When I want to be aggravated I go to Radio Shack...I ask these folks with the answers why the place is called Radio Shack. They don't know; they don't care.

Digikey.

I am retired. I have the money and I have the short-term time.

Ken

Reply to
Ken Cashion

Well, you fellows are right about Amateur Radio. I got my license back in 1946..that's sixty years ago...used to be quite active and it was very exceiting and I built most of my equipment, and my knowledge of electronics was a great help to me in the early days of R/C. However, the hobby (Ham Radio) has become a vast wasteland of 99% appliance operators and some years ago,I tired otalking to people who did not know anything about radio or electronics...keep my license valid, but don't find anything interesting to talk to anyone about on the ham bands...even sold my equipment.... R/C is, IMHO, much more fun... Frank Schwartz... I guess you can call me an old timer..

80 years old...60 years a ham radio operator and 70 years of building and flying model airplanes. AMA123 W4KFK
Reply to
Frank Schwartz

I met a lot of girls playing on the beach.. NONE of them were worth a damn in the long run tho...

In the end it was my blue eyes that landed my wife. She still could care less I can play - after 16 years! lol

Reply to
The OTHER Kevin in San Diego

I don't know what captured my wife...maybe it was my sophisticated ways. But we started dating steadily at a Valentine party when we were in the 8th grade. We have been married 51 years...so far, so good.

Ken

Reply to
Ken Cashion

John I agree and I believe that the acquisition of knowledge is a reward unto itself. It makes me feel more comfortable in this beautiful universe. When I'm sitting on the dock putting eye splices into new dock lines, I'm inevitably asked why? "You can buy the lines pre-spliced." When I explain that it's rewarding mentally, they don't understand - "...you aren't saving that much." I'm 76 and I think I learn something new each day. AAMOF I

*know* I do based >>
Reply to
Ed Forsythe

Rant away, Ed.

Most folks can grasp basic DC electricity without much trouble. However, as soon as you move into AC theory with phase angles of voltage and current, most fall by the wayside. They simply do not know what they do not know. And most are not willing to budge one iota.
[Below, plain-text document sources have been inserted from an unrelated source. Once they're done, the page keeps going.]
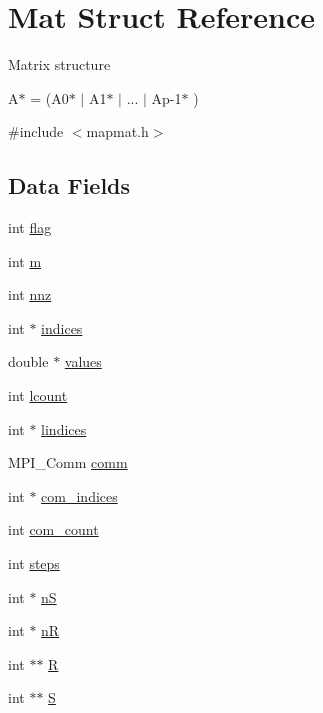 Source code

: \hypertarget{structMat}{\section{Mat Struct Reference}
\label{structMat}
}


Matrix structure \par
 A$\ast$ = (A0$\ast$ $|$ A1$\ast$ $|$ ... $|$ Ap-\/1$\ast$ )  




{\ttfamily \#include $<$mapmat.\-h$>$}

\subsection*{Data Fields}
\begin{DoxyCompactItemize}
\item 
int \hyperlink{structMat_a0ab8c39abb15ab5d8d0d990a37dadcc2}{flag}
\item 
int \hyperlink{structMat_a1656ea8b949ef48d4f0939f675a6d075}{m}
\item 
int \hyperlink{structMat_acd6e2a54ef05701b15d794040a3816a6}{nnz}
\item 
int $\ast$ \hyperlink{structMat_a47d869e53879ad1d2b0aed8f6f1f648a}{indices}
\item 
double $\ast$ \hyperlink{structMat_a6239320537db64ae9c1432f31f51e04b}{values}
\item 
int \hyperlink{structMat_a983857e6f4ddb2c19a5119bcf1b6af63}{lcount}
\item 
int $\ast$ \hyperlink{structMat_a26f484e28815cb59e3cd5600f8832de4}{lindices}
\item 
M\-P\-I\-\_\-\-Comm \hyperlink{structMat_a9a3894b7f67951ccae6fa1446fd00200}{comm}
\item 
int $\ast$ \hyperlink{structMat_acd1137be3acc4749cd1226022b9bbe67}{com\-\_\-indices}
\item 
int \hyperlink{structMat_ada2d04e4ec38ac2ce21099145b3b5e11}{com\-\_\-count}
\item 
int \hyperlink{structMat_a1f42610fea23791bc58f95d445a63838}{steps}
\item 
int $\ast$ \hyperlink{structMat_a17303d0444340f5349c9d23628a15914}{n\-S}
\item 
int $\ast$ \hyperlink{structMat_ab82b7beab655b5c6d0739a345d0566ed}{n\-R}
\item 
int $\ast$$\ast$ \hyperlink{structMat_a162f62ae4515e7d13f7de19c3bdb5583}{R}
\item 
int $\ast$$\ast$ \hyperlink{structMat_a1a774da8e5eb2c07a70491f3b14b96c7}{S}
\end{DoxyCompactItemize}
Like you, I've given up. It's not my turn to save the world. BTDT.

I was appalled at how little private pilots knew about aerodynamics. No wonder they are indoctrinated with doing everything by the book, each and every time. I'm not saying that this is a bad practice, even for those more knowledgeable, but it provides very little knowledge to fall back on when the present situation skids right off the edge of the book's pages. Still, it appears to work for the majority of situations.

Ed Cregger

Reply to
Ed Cregger

Good for you!! That's a rarity these day... Comin' up on 14 years of marriage so I've got a ways to go to match your feat.

Reply to
The OTHER Kevin in San Diego

When I started my helicopter training, aerodynamics were a SMALL part of the ground school and teaching us to make intelligent decisions wasn't the norm, rather we were taught to follow procedure. Being very naive when it came to aviation, I figured that was the norm.

Boy was I wrong.. I left that school and started at another school where we were taught form day one to not only know, but UNDERSTAND the aerodynamics of the helicopter. Rote memorization just wouldn't cut it. In addition, we were encouraged to make intelligent decisions and learn from our mistakes.

I'm a much better aviator for it. Yeah, I still make mistakes once in a while and after not flying for a while my skills are a bit dulled, but I know that it's a good idea to hop in with an instructor from time to time (like today) and knock the rust off...

Reply to
The OTHER Kevin in San Diego

"The OTHER Kevin in San Diego" wrote in message news: snipped-for-privacy@4ax.com...

Well, you'll find exceptions to rules all over the place. I'm glad your second school was better than the first. But, from a legal point of view, I imagine the first school was just as capable of producing licensed pilots as the second. Perhaps not as good of pilots, but legally licensed pilots. True?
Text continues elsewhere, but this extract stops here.